(Recorded data)
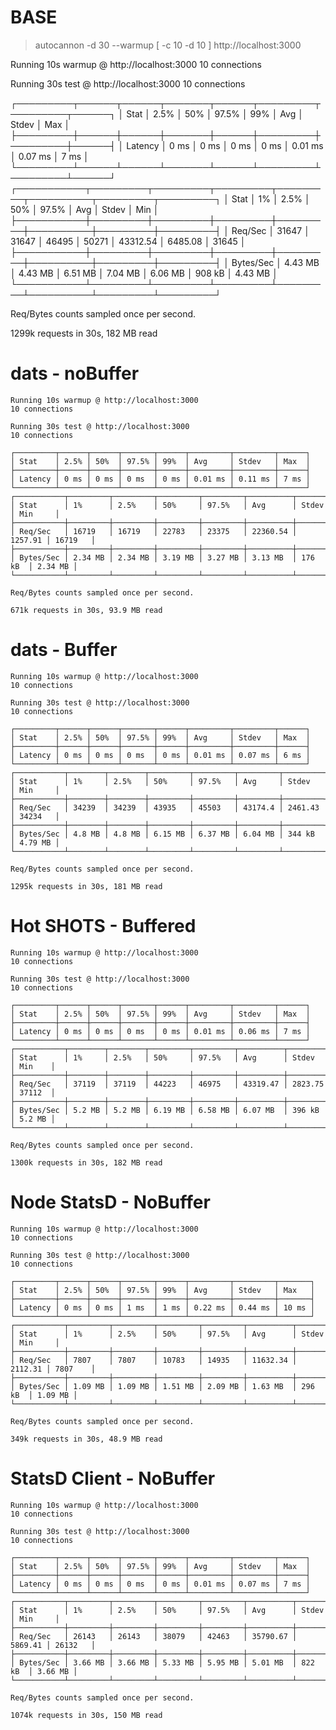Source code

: # BASE

> autocannon -d 30 --warmup [ -c 10 -d 10 ] http://localhost:3000

Running 10s warmup @ http://localhost:3000
10 connections

Running 30s test @ http://localhost:3000
10 connections

┌─────────┬──────┬──────┬───────┬──────┬─────────┬─────────┬──────┐
│ Stat │ 2.5% │ 50% │ 97.5% │ 99% │ Avg │ Stdev │ Max │
├─────────┼──────┼──────┼───────┼──────┼─────────┼─────────┼──────┤
│ Latency │ 0 ms │ 0 ms │ 0 ms │ 0 ms │ 0.01 ms │ 0.07 ms │ 7 ms │
└─────────┴──────┴──────┴───────┴──────┴─────────┴─────────┴──────┘
┌───────────┬─────────┬─────────┬─────────┬─────────┬──────────┬─────────┬─────────┐
│ Stat │ 1% │ 2.5% │ 50% │ 97.5% │ Avg │ Stdev │ Min │
├───────────┼─────────┼─────────┼─────────┼─────────┼──────────┼─────────┼─────────┤
│ Req/Sec │ 31647 │ 31647 │ 46495 │ 50271 │ 43312.54 │ 6485.08 │ 31645 │
├───────────┼─────────┼─────────┼─────────┼─────────┼──────────┼─────────┼─────────┤
│ Bytes/Sec │ 4.43 MB │ 4.43 MB │ 6.51 MB │ 7.04 MB │ 6.06 MB │ 908 kB │ 4.43 MB │
└───────────┴─────────┴─────────┴─────────┴─────────┴──────────┴─────────┴─────────┘

Req/Bytes counts sampled once per second.

1299k requests in 30s, 182 MB read

# dats - noBuffer

```
Running 10s warmup @ http://localhost:3000
10 connections

Running 30s test @ http://localhost:3000
10 connections

┌─────────┬──────┬──────┬───────┬──────┬─────────┬─────────┬──────┐
│ Stat    │ 2.5% │ 50%  │ 97.5% │ 99%  │ Avg     │ Stdev   │ Max  │
├─────────┼──────┼──────┼───────┼──────┼─────────┼─────────┼──────┤
│ Latency │ 0 ms │ 0 ms │ 0 ms  │ 0 ms │ 0.01 ms │ 0.11 ms │ 7 ms │
└─────────┴──────┴──────┴───────┴──────┴─────────┴─────────┴──────┘
┌───────────┬─────────┬─────────┬─────────┬─────────┬──────────┬─────────┬─────────┐
│ Stat      │ 1%      │ 2.5%    │ 50%     │ 97.5%   │ Avg      │ Stdev   │ Min     │
├───────────┼─────────┼─────────┼─────────┼─────────┼──────────┼─────────┼─────────┤
│ Req/Sec   │ 16719   │ 16719   │ 22783   │ 23375   │ 22360.54 │ 1257.91 │ 16719   │
├───────────┼─────────┼─────────┼─────────┼─────────┼──────────┼─────────┼─────────┤
│ Bytes/Sec │ 2.34 MB │ 2.34 MB │ 3.19 MB │ 3.27 MB │ 3.13 MB  │ 176 kB  │ 2.34 MB │
└───────────┴─────────┴─────────┴─────────┴─────────┴──────────┴─────────┴─────────┘

Req/Bytes counts sampled once per second.

671k requests in 30s, 93.9 MB read
```

# dats - Buffer

```
Running 10s warmup @ http://localhost:3000
10 connections

Running 30s test @ http://localhost:3000
10 connections

┌─────────┬──────┬──────┬───────┬──────┬─────────┬─────────┬──────┐
│ Stat    │ 2.5% │ 50%  │ 97.5% │ 99%  │ Avg     │ Stdev   │ Max  │
├─────────┼──────┼──────┼───────┼──────┼─────────┼─────────┼──────┤
│ Latency │ 0 ms │ 0 ms │ 0 ms  │ 0 ms │ 0.01 ms │ 0.07 ms │ 6 ms │
└─────────┴──────┴──────┴───────┴──────┴─────────┴─────────┴──────┘
┌───────────┬────────┬────────┬─────────┬─────────┬─────────┬─────────┬─────────┐
│ Stat      │ 1%     │ 2.5%   │ 50%     │ 97.5%   │ Avg     │ Stdev   │ Min     │
├───────────┼────────┼────────┼─────────┼─────────┼─────────┼─────────┼─────────┤
│ Req/Sec   │ 34239  │ 34239  │ 43935   │ 45503   │ 43174.4 │ 2461.43 │ 34234   │
├───────────┼────────┼────────┼─────────┼─────────┼─────────┼─────────┼─────────┤
│ Bytes/Sec │ 4.8 MB │ 4.8 MB │ 6.15 MB │ 6.37 MB │ 6.04 MB │ 344 kB  │ 4.79 MB │
└───────────┴────────┴────────┴─────────┴─────────┴─────────┴─────────┴─────────┘

Req/Bytes counts sampled once per second.

1295k requests in 30s, 181 MB read
```

# Hot SHOTS - Buffered

```
Running 10s warmup @ http://localhost:3000
10 connections

Running 30s test @ http://localhost:3000
10 connections

┌─────────┬──────┬──────┬───────┬──────┬─────────┬─────────┬──────┐
│ Stat    │ 2.5% │ 50%  │ 97.5% │ 99%  │ Avg     │ Stdev   │ Max  │
├─────────┼──────┼──────┼───────┼──────┼─────────┼─────────┼──────┤
│ Latency │ 0 ms │ 0 ms │ 0 ms  │ 0 ms │ 0.01 ms │ 0.06 ms │ 7 ms │
└─────────┴──────┴──────┴───────┴──────┴─────────┴─────────┴──────┘
┌───────────┬────────┬────────┬─────────┬─────────┬──────────┬─────────┬────────┐
│ Stat      │ 1%     │ 2.5%   │ 50%     │ 97.5%   │ Avg      │ Stdev   │ Min    │
├───────────┼────────┼────────┼─────────┼─────────┼──────────┼─────────┼────────┤
│ Req/Sec   │ 37119  │ 37119  │ 44223   │ 46975   │ 43319.47 │ 2823.75 │ 37112  │
├───────────┼────────┼────────┼─────────┼─────────┼──────────┼─────────┼────────┤
│ Bytes/Sec │ 5.2 MB │ 5.2 MB │ 6.19 MB │ 6.58 MB │ 6.07 MB  │ 396 kB  │ 5.2 MB │
└───────────┴────────┴────────┴─────────┴─────────┴──────────┴─────────┴────────┘

Req/Bytes counts sampled once per second.

1300k requests in 30s, 182 MB read
```

# Node StatsD - NoBuffer

```
Running 10s warmup @ http://localhost:3000
10 connections

Running 30s test @ http://localhost:3000
10 connections

┌─────────┬──────┬──────┬───────┬──────┬─────────┬─────────┬───────┐
│ Stat    │ 2.5% │ 50%  │ 97.5% │ 99%  │ Avg     │ Stdev   │ Max   │
├─────────┼──────┼──────┼───────┼──────┼─────────┼─────────┼───────┤
│ Latency │ 0 ms │ 0 ms │ 1 ms  │ 1 ms │ 0.22 ms │ 0.44 ms │ 10 ms │
└─────────┴──────┴──────┴───────┴──────┴─────────┴─────────┴───────┘
┌───────────┬─────────┬─────────┬─────────┬─────────┬──────────┬─────────┬─────────┐
│ Stat      │ 1%      │ 2.5%    │ 50%     │ 97.5%   │ Avg      │ Stdev   │ Min     │
├───────────┼─────────┼─────────┼─────────┼─────────┼──────────┼─────────┼─────────┤
│ Req/Sec   │ 7807    │ 7807    │ 10783   │ 14935   │ 11632.34 │ 2112.31 │ 7807    │
├───────────┼─────────┼─────────┼─────────┼─────────┼──────────┼─────────┼─────────┤
│ Bytes/Sec │ 1.09 MB │ 1.09 MB │ 1.51 MB │ 2.09 MB │ 1.63 MB  │ 296 kB  │ 1.09 MB │
└───────────┴─────────┴─────────┴─────────┴─────────┴──────────┴─────────┴─────────┘

Req/Bytes counts sampled once per second.

349k requests in 30s, 48.9 MB read
```

# StatsD Client - NoBuffer

```
Running 10s warmup @ http://localhost:3000
10 connections

Running 30s test @ http://localhost:3000
10 connections

┌─────────┬──────┬──────┬───────┬──────┬─────────┬─────────┬──────┐
│ Stat    │ 2.5% │ 50%  │ 97.5% │ 99%  │ Avg     │ Stdev   │ Max  │
├─────────┼──────┼──────┼───────┼──────┼─────────┼─────────┼──────┤
│ Latency │ 0 ms │ 0 ms │ 0 ms  │ 0 ms │ 0.01 ms │ 0.07 ms │ 7 ms │
└─────────┴──────┴──────┴───────┴──────┴─────────┴─────────┴──────┘
┌───────────┬─────────┬─────────┬─────────┬─────────┬──────────┬─────────┬─────────┐
│ Stat      │ 1%      │ 2.5%    │ 50%     │ 97.5%   │ Avg      │ Stdev   │ Min     │
├───────────┼─────────┼─────────┼─────────┼─────────┼──────────┼─────────┼─────────┤
│ Req/Sec   │ 26143   │ 26143   │ 38079   │ 42463   │ 35790.67 │ 5869.41 │ 26132   │
├───────────┼─────────┼─────────┼─────────┼─────────┼──────────┼─────────┼─────────┤
│ Bytes/Sec │ 3.66 MB │ 3.66 MB │ 5.33 MB │ 5.95 MB │ 5.01 MB  │ 822 kB  │ 3.66 MB │
└───────────┴─────────┴─────────┴─────────┴─────────┴──────────┴─────────┴─────────┘

Req/Bytes counts sampled once per second.

1074k requests in 30s, 150 MB read
```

• TASK DESCRIPTION
Copy out every line of the data that includes the word "StatsD".

• COMPLETED TASK
# Node StatsD - NoBuffer
# StatsD Client - NoBuffer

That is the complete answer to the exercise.